Die Kinder im Alter von 5 bis 13 Jahren durften sich auf Training im Freien und in Fünfergruppen freuen. Dass er dieses Training nur kontaktfrei durchziehen konnte, war zu verschmerzen. Ob seine Nasenschleimhaut die bis zu fünf Schnelltests pro Woche auf das tückische neue Corona-Virus lange mitmachen würde, musste sich noch zeigen. Zumindest wusste er nun immer ganz genau, dass er selbst niemanden anstecken konnte. Diese Sorge trieb Rolf bereits seit dem März 2020 um.

Seine Großtante Helga war kurz nach Weihnachten im Alter von 78 Jahren an COVID-19 verstorben. Ihr Tod muss furchtbar und einsam gewesen sein. Zur Beerdigung durfte der Kampfsport-Trainer nicht einmal kommen. Nur der engste Familienkreis nahm von der geliebten Verwandten Abschied.
Sein eigenes Immunsystem hielt der 46 Jahre alte Vater eines vierzehn Jahre alten Sohnes aus diesem Grund bewusst fit. Er duschte jeden Morgen kalt, ernährte sich gesund, war viel an der frischen Luft und aß nur zwischen 8 und 12 Uhr etwas. Das Intervallfasten überbrückte er mit Flüssigkeit in Form von Mineralwasser. Zweimal täglich gurgelte er außerdem jeweils 30 Sekunden mit Salzwasser. Vor drei Wochen erhielt Rolf zudem, dank seiner Frau, die erste Impfdosis. Ein Hoffnungsschimmer in dieser Zeit der Gefahren und Entbehrungen.

Der Tae Kwon Do-Sportler konnte mit Recht von sich behaupten, nicht zur Fraktion der Verschwörungstheoretiker und Corona-Leugner zu gehören. Lange bevor sie als Accessoire in Mode kam, gehörte die FFP2-Maske zu seiner festen Ausstattung. Seit Februar 2020 besuchte er nur noch eine befreundete Familie und hielt, abgesehen vom Training, zu jedem Mitmenschen einen Sicherheitsabstand außerhalb der Reichweite seiner Yop-Chagi [seitlichen Stoßtritte]. In den vergangenen 13 Monaten lernte Rolf die Bedeutung von Landesverordnungen und von den Allgemeinverfügungen seines Landkreises kennen. Er fand sich im Dschungel der Vorgaben und Verbote zurecht und zusammen mit seiner besseren Hälfte stets ein gute Lösung für sein Dojang [Kampfkunstschule].
Seine Frau, eine glücklicherweise zweifach geimpfte, jedoch kurz vor dem Burn-out stehende Krankenschwester einer COVID-19-Intensivstation, war ihm ohnehin eine wunderbare Stütze. Im Moment vermochte Rolf nicht sicher zu sagen, ob er ihr genug zurückgab. Zumindest managte er den Alltag des Sohnemanns, der seine Schule seit Dezember nicht mehr von innen gesehen hatte. Die gesamte Situation schien für den Tae Kwon Do-Lehrer maximal unerträglich und nun machte ein verunglücktes Bundesgesetz alles noch schlimmer.

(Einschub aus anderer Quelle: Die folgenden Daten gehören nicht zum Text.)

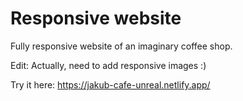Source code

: # Responsive website

Fully responsive website of an imaginary coffee shop.

Edit: 
Actually, need to add responsive images :)

Try it here: https://jakub-cafe-unreal.netlify.app/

„Zerstörung“ nannte es sein Sohn, wenn es einer Seite gelang, durch mit Fakten untermauerte Argumente die Position der Gegenseite vollständig zu widerlegen. Rolf hatte erwartet, dass Anfang dieser Woche ein Shitstorm biblischen Ausmaßes genau das vollbringen würde. Die Erwartung kam in ihm auf, als er den Wortlaut des Gesetzes einen Tag nach seiner Veröffentlichung gelesen hatte und seinen Augen nicht trauen wollte. Doch nichts dergleichen geschah. Der Protest erschien sehr verhalten. Das durfte so nicht bleiben.
Rolf atmete tief durch, während er ein letztes Mal aus dem Fenster in den blauen Himmel blickte. Wenige Schritte trugen ihn zu seinem Schreibtisch, auf dem der angeschaltete Laptop bereits wartete. Der Tae Kwon Do-Lehrer begann zu schreiben.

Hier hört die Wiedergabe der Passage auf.